Leopoldo Jacinto Luque, fallecido este lunes a los 71 años, luchaba desde la pasada Navidad contra el coronavirus, un cuadro que se complicó por las patologías cardíacas y la diabetes que le aquejaban desde hace mucho tiempo. El ex delantero fue velado en la cochería Boschin, Bandera de los Andes 4189, Villa Nueva.

Sus familiares y seres queridos arribaron hasta la cochería de Guaymallén para despedir los restos del campeón del mundo.
Luque murió en la Clínica de Cuyo, en el centro de la Ciudad de Mendoza, donde había sido ingresado hace casi un mes y medio. Durante su tratamiento, mostró mejorías transitorias y recaídas, de las que finalmente no pudo recuperarse.
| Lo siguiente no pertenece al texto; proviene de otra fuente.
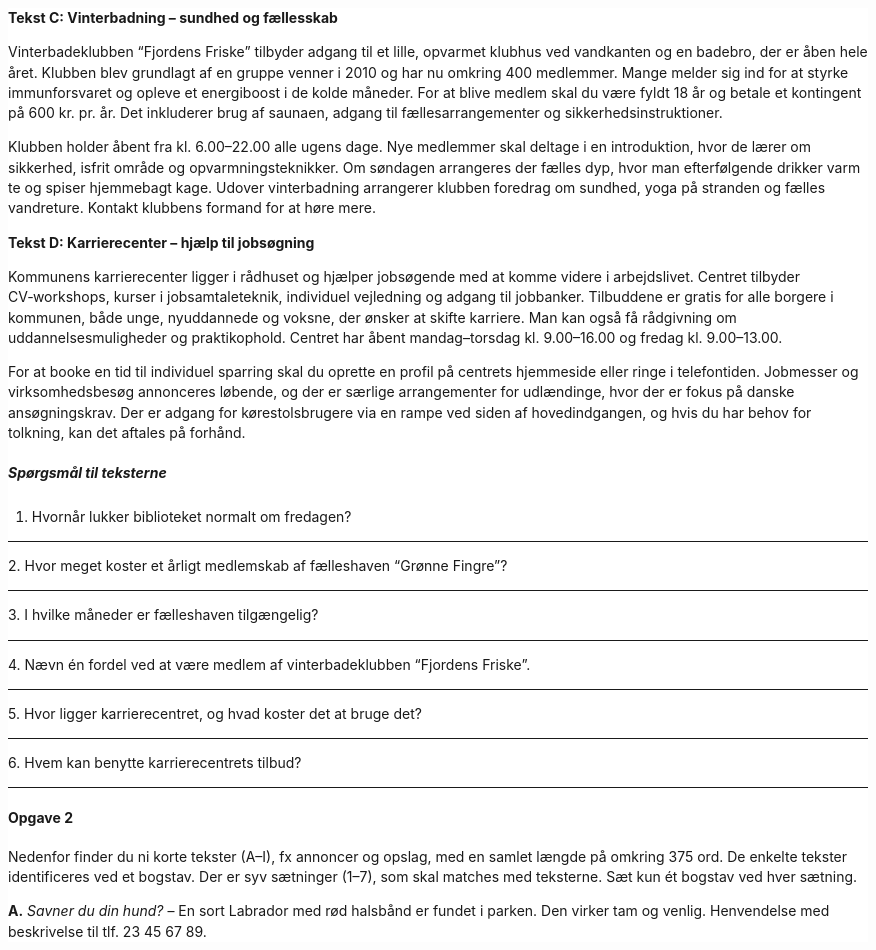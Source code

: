 **Tekst C: Vinterbadning – sundhed og fællesskab**

Vinterbadeklubben “Fjordens Friske” tilbyder adgang til et lille, opvarmet klubhus ved vandkanten og en badebro, der er åben hele året. Klubben blev grundlagt af en gruppe venner i 2010 og har nu omkring 400 medlemmer. Mange melder sig ind for at styrke immunforsvaret og opleve et energiboost i de kolde måneder. For at blive medlem skal du være fyldt 18 år og betale et kontingent på 600 kr. pr. år. Det inkluderer brug af saunaen, adgang til fællesarrangementer og sikkerhedsinstruktioner.  

Klubben holder åbent fra kl. 6.00–22.00 alle ugens dage. Nye medlemmer skal deltage i en introduktion, hvor de lærer om sikkerhed, isfrit område og opvarmningsteknikker. Om søndagen arrangeres der fælles dyp, hvor man efterfølgende drikker varm te og spiser hjemmebagt kage. Udover vinterbadning arrangerer klubben foredrag om sundhed, yoga på stranden og fælles vandreture. Kontakt klubbens formand for at høre mere.

**Tekst D: Karrierecenter – hjælp til jobsøgning**

Kommunens karrierecenter ligger i rådhuset og hjælper jobsøgende med at komme videre i arbejdslivet. Centret tilbyder CV‑workshops, kurser i jobsamtaleteknik, individuel vejledning og adgang til jobbanker. Tilbuddene er gratis for alle borgere i kommunen, både unge, nyuddannede og voksne, der ønsker at skifte karriere. Man kan også få rådgivning om uddannelsesmuligheder og praktikophold. Centret har åbent mandag–torsdag kl. 9.00–16.00 og fredag kl. 9.00–13.00.  

For at booke en tid til individuel sparring skal du oprette en profil på centrets hjemmeside eller ringe i telefontiden. Jobmesser og virksomhedsbesøg annonceres løbende, og der er særlige arrangementer for udlændinge, hvor der er fokus på danske ansøgningskrav. Der er adgang for kørestolsbrugere via en rampe ved siden af hovedindgangen, og hvis du har behov for tolkning, kan det aftales på forhånd.

<div class="page-break"></div>

##### Spørgsmål til teksterne

1. Hvornår lukker biblioteket normalt om fredagen?  
<hr class="line-for-written-answer" />
2. Hvor meget koster et årligt medlemskab af fælleshaven “Grønne Fingre”?  
<hr class="line-for-written-answer" />
3. I hvilke måneder er fælleshaven tilgængelig?  
<hr class="line-for-written-answer" />
4. Nævn én fordel ved at være medlem af vinterbadeklubben “Fjordens Friske”.  
<hr class="line-for-written-answer" />
5. Hvor ligger karrierecentret, og hvad koster det at bruge det?  
<hr class="line-for-written-answer" />
6. Hvem kan benytte karrierecentrets tilbud?  
<hr class="line-for-written-answer" />

<div class="page-break"></div>

#### Opgave 2

Nedenfor finder du ni korte tekster (A–I), fx annoncer og opslag, med en samlet længde på omkring 375 ord. De enkelte tekster identificeres ved et bogstav. Der er syv sætninger (1–7), som skal matches med teksterne. Sæt kun ét bogstav ved hver sætning.  

**A.** *Savner du din hund?* – En sort Labrador med rød halsbånd er fundet i parken. Den virker tam og venlig. Henvendelse med beskrivelse til tlf. 23 45 67 89.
Después de algunas mejorías, este fin de semana volvió a presentar arritmias que motivaron a los médicos a inducirlo nuevamente a un coma farmacológico y a entubarlo.
Esta mañana sufrió un paro cardíaco, del que los médicos de la sala de cuidados intensivos lo pudieron recuperar. Pero, según allegados al ex jugador, a nivel neurológico el daño era irreversible, al punto de que falleció en las primeras horas de esta tarde.